Our friend Paul had fallen back to check the line, and when the pump had cut in, the business end of the hose was unmanned. As the water filled the hose, over a dozen leaks in the hose suddenly show up. Near the fire, the people who had gathered round to watch the water come out the end of the hose were taken totally by surprise, and just stood there with the water gushing out the end onto the ground twenty feet from the fire. I yelled, “Point it to the fire!” The men at the front shuffled around a little and fell back. One man walked away back to his truck where others were standing.
The nozzle had still not shown up, so with whatever pressure there was on the line, I grabbed the end, stuck it between my legs, and stuck my hands into the stream to create a jet. By then the fire was about 40 feet long and the width of the furrow, about 10 feet.
With a large roar, the first of the water hit the blaze. I could not move the full hose any closer, and we had removed the last length as there was a huge split in the second last link that wiped out the pressure. Paul grabbed the hose near the split and directed the stream from the tear into the fire. I aimed what water was left at the base of the fire.
The fire began to subside almost immediately, and the area fell dark. As we dealt with the remainder of the embers in the high winds, the pressure began to fall in the hose. “The pit’s out of water!”, I heard from the people gathered near me. Paul and I immediately hit the last of the trouble areas, a huge toppled tree whose roots were on fire. It had been soaked quite good from one side, but the back side was burning like a large campfire.
Too late. The water trickled, then stopped. The huge root began to burn harder, flamed by the winds. I tried to empty the hose into a pail that I had found on the construction site, thinking that I might be able to dowse the growing fire before it got too big.

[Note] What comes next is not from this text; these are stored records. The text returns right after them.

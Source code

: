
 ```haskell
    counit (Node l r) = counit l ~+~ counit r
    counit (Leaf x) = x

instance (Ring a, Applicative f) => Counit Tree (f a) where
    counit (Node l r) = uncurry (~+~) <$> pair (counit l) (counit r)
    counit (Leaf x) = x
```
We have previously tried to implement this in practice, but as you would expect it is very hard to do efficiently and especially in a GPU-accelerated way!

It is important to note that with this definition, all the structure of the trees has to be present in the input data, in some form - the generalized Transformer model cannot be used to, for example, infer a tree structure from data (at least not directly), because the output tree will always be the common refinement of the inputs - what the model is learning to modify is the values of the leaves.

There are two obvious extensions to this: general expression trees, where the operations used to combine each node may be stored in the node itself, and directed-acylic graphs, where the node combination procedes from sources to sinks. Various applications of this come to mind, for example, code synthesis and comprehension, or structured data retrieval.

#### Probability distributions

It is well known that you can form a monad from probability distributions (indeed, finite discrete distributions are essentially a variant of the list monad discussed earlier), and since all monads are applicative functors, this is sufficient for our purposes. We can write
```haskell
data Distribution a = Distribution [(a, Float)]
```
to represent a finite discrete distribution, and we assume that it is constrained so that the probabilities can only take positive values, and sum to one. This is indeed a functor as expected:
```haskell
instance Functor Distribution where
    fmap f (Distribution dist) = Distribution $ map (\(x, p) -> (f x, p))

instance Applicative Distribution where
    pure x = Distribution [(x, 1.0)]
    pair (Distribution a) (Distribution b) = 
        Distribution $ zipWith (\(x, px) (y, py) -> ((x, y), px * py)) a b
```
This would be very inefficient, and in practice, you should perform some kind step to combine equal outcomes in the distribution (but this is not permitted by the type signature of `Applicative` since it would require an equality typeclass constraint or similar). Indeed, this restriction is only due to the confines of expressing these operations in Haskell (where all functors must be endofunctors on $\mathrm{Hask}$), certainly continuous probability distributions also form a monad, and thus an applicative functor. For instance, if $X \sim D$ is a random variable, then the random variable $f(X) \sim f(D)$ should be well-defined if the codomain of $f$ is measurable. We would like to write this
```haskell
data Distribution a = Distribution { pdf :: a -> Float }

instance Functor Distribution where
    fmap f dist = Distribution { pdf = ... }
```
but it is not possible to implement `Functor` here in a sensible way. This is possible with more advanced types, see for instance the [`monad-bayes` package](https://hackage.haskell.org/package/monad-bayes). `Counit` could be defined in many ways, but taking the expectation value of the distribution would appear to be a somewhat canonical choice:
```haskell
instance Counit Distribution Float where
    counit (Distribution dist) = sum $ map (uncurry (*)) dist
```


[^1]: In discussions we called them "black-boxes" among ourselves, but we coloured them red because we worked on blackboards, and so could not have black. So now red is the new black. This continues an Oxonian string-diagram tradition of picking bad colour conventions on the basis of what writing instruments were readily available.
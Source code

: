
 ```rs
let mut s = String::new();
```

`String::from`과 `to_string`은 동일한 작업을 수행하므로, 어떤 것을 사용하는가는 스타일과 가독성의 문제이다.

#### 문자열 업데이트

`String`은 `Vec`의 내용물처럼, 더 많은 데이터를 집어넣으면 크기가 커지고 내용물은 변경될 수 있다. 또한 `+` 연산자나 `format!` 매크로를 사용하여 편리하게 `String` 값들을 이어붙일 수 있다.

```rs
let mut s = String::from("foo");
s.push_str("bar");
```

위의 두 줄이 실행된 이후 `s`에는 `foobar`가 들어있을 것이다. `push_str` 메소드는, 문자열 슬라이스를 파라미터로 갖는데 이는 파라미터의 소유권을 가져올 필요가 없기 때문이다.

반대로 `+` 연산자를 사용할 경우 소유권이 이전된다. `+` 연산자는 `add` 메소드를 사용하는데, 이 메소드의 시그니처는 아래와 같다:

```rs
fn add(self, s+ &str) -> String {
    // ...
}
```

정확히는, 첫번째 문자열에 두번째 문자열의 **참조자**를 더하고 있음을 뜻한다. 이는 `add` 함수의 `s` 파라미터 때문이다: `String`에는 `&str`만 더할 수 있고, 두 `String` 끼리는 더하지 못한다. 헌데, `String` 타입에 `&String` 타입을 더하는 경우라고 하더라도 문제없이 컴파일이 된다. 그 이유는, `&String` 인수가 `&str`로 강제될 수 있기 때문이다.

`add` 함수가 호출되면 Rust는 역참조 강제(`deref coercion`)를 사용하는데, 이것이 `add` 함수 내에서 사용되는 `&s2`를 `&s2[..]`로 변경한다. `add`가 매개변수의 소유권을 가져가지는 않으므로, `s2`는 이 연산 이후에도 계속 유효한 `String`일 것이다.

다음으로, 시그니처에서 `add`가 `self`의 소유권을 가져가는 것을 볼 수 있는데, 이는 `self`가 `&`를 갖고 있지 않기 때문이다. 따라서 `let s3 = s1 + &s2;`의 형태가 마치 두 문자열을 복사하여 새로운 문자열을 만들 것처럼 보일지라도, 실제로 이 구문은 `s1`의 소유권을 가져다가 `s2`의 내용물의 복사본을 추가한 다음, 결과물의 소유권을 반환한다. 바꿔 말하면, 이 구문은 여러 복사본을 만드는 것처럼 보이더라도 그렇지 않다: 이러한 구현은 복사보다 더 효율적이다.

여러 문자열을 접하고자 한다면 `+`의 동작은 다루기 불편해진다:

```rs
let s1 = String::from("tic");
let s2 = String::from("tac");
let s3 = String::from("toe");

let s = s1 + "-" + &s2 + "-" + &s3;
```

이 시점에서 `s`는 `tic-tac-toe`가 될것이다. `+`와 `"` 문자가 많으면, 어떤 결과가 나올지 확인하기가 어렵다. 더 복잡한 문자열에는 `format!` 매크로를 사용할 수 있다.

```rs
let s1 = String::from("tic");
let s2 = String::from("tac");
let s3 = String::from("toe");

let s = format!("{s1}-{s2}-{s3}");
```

There was nothing we could do. Before we knew it, the bramble caught, and the fire was off again.
I looked back expectantly to the men gathered round, yelling for help. There was a chance if we pulled the root into the cleared area. But it was big, and needed about four men. As I poured the little bits of water from the split in the hose to the pail, I could see the men fade back into the night away from the rising flames. The littel crowds at the hose end and at the road thinned, as people got into their vehicles and drove off. Finally the blaze became too hot to work, and I retreated.
The blaze roared back to life and began eating away at the bush. It was small compared to the first fire, so we just had to let it burn itself out. There were other small fires, started from the blowing sparks, and Paul and I beat them out with shovels before they could grow. It was difficult without water, but we managed to quell three or four before they spread into the bush on the other side of the tractor cut.
Finally everything was out except the fire that had got away. As we walked back to the pump, exhausted, wet and filthy, there were two or three people still there, one of them the head of the local government council. I asked him about the missing fire equipment, but he didn’t seem to know where it had ended up. My neighbour Richard, was finishing pouring water on the roof of the house. He had been waiting for the water truck - operated by his cousin - to arrive since early evening to spray down the house. Now, at 12:30 am, as the fire threw off blankets of sparks into the wind, Richard was on the roof, and Cindy his wife and Nancy were handing him buckets of water to pour onto the shingles.
I briefly wondered whether we should have concentrated on soaking the house rather than trying to put out the main fire. Without the nozzle we would have had no luck anyway. I suppose we could have just taken the open hose onto the roof, but, the best idea at the time was to deal with the real problem.
We broke off for the evening, tired and discouraged. The blaze still burned across the road. There were still many more fires still burning in the bush behind this one. It was to be a long week.